PROBLEM TO SOLVE:
Reproduce the material below only from the line with "Source code" to the line with "sampling a $(d,20)$-dimensional", both included, keeping each line exact and dropping the pictures.

● ● ● ●

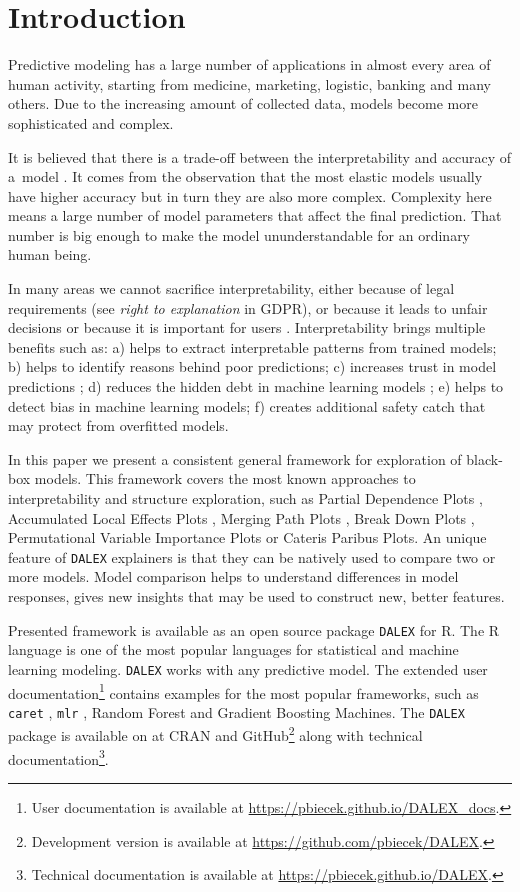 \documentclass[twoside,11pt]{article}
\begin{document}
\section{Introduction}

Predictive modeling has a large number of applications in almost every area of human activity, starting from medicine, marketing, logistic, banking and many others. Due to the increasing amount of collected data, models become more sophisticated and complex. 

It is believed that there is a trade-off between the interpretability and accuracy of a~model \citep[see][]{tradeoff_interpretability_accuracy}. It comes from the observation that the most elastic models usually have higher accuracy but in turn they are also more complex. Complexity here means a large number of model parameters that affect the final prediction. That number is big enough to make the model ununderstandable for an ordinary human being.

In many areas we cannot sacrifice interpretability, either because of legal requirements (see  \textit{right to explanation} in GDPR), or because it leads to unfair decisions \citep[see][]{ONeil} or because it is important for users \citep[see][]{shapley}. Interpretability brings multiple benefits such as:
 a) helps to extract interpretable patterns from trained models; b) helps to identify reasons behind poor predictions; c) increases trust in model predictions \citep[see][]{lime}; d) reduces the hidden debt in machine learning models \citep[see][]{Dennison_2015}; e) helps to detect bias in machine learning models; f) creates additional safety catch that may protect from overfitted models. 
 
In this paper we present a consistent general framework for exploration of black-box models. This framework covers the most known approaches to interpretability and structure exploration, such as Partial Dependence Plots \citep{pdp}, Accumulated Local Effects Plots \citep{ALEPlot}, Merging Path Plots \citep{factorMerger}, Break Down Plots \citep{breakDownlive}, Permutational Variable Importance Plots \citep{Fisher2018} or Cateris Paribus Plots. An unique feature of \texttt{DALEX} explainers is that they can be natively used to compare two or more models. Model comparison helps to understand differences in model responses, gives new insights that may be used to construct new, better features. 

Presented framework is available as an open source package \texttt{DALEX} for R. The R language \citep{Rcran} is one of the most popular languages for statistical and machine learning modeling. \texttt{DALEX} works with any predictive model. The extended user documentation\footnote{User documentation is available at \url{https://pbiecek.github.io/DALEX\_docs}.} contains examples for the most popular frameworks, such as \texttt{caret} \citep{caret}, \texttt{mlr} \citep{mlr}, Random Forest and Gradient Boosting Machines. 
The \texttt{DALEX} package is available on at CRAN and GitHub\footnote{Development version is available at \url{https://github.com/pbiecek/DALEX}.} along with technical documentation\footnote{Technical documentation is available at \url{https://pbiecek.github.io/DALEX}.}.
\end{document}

● ● ● ●

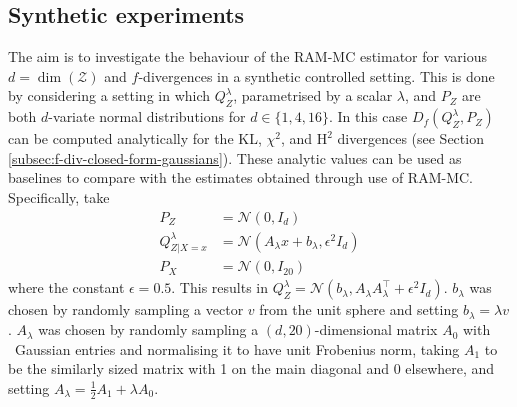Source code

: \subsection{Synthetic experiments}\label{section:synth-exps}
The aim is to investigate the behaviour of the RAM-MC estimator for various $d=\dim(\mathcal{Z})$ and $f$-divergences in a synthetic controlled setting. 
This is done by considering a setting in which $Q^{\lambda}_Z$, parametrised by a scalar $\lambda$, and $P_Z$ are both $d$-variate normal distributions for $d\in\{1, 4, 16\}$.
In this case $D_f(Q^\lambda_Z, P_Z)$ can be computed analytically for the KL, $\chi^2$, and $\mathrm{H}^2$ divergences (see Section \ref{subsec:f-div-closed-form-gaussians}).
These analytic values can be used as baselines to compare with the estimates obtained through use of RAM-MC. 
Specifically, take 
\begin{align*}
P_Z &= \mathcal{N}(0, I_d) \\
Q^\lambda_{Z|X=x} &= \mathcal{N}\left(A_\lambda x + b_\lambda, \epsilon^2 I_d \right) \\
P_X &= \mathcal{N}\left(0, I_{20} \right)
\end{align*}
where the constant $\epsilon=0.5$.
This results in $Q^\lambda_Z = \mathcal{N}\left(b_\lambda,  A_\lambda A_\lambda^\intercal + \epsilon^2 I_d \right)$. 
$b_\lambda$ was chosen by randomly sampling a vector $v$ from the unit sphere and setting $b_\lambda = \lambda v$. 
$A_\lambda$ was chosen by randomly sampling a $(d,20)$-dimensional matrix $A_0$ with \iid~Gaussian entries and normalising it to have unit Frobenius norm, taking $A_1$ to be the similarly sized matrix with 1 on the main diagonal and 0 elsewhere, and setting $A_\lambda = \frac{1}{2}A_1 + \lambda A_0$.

● ● ● ●

WRITTEN RESPONSE:
Source code

: \subsection{Synthetic experiments}\label{section:synth-exps}
The aim is to investigate the behaviour of the RAM-MC estimator for various $d=\dim(\mathcal{Z})$ and $f$-divergences in a synthetic controlled setting. 
This is done by considering a setting in which $Q^{\lambda}_Z$, parametrised by a scalar $\lambda$, and $P_Z$ are both $d$-variate normal distributions for $d\in\{1, 4, 16\}$.
In this case $D_f(Q^\lambda_Z, P_Z)$ can be computed analytically for the KL, $\chi^2$, and $\mathrm{H}^2$ divergences (see Section \ref{subsec:f-div-closed-form-gaussians}).
These analytic values can be used as baselines to compare with the estimates obtained through use of RAM-MC. 
Specifically, take 
\begin{align*}
P_Z &= \mathcal{N}(0, I_d) \\
Q^\lambda_{Z|X=x} &= \mathcal{N}\left(A_\lambda x + b_\lambda, \epsilon^2 I_d \right) \\
P_X &= \mathcal{N}\left(0, I_{20} \right)
\end{align*}
where the constant $\epsilon=0.5$.
This results in $Q^\lambda_Z = \mathcal{N}\left(b_\lambda,  A_\lambda A_\lambda^\intercal + \epsilon^2 I_d \right)$. 
$b_\lambda$ was chosen by randomly sampling a vector $v$ from the unit sphere and setting $b_\lambda = \lambda v$. 
$A_\lambda$ was chosen by randomly sampling a $(d,20)$-dimensional matrix $A_0$ with \iid~Gaussian entries and normalising it to have unit Frobenius norm, taking $A_1$ to be the similarly sized matrix with 1 on the main diagonal and 0 elsewhere, and setting $A_\lambda = \frac{1}{2}A_1 + \lambda A_0$.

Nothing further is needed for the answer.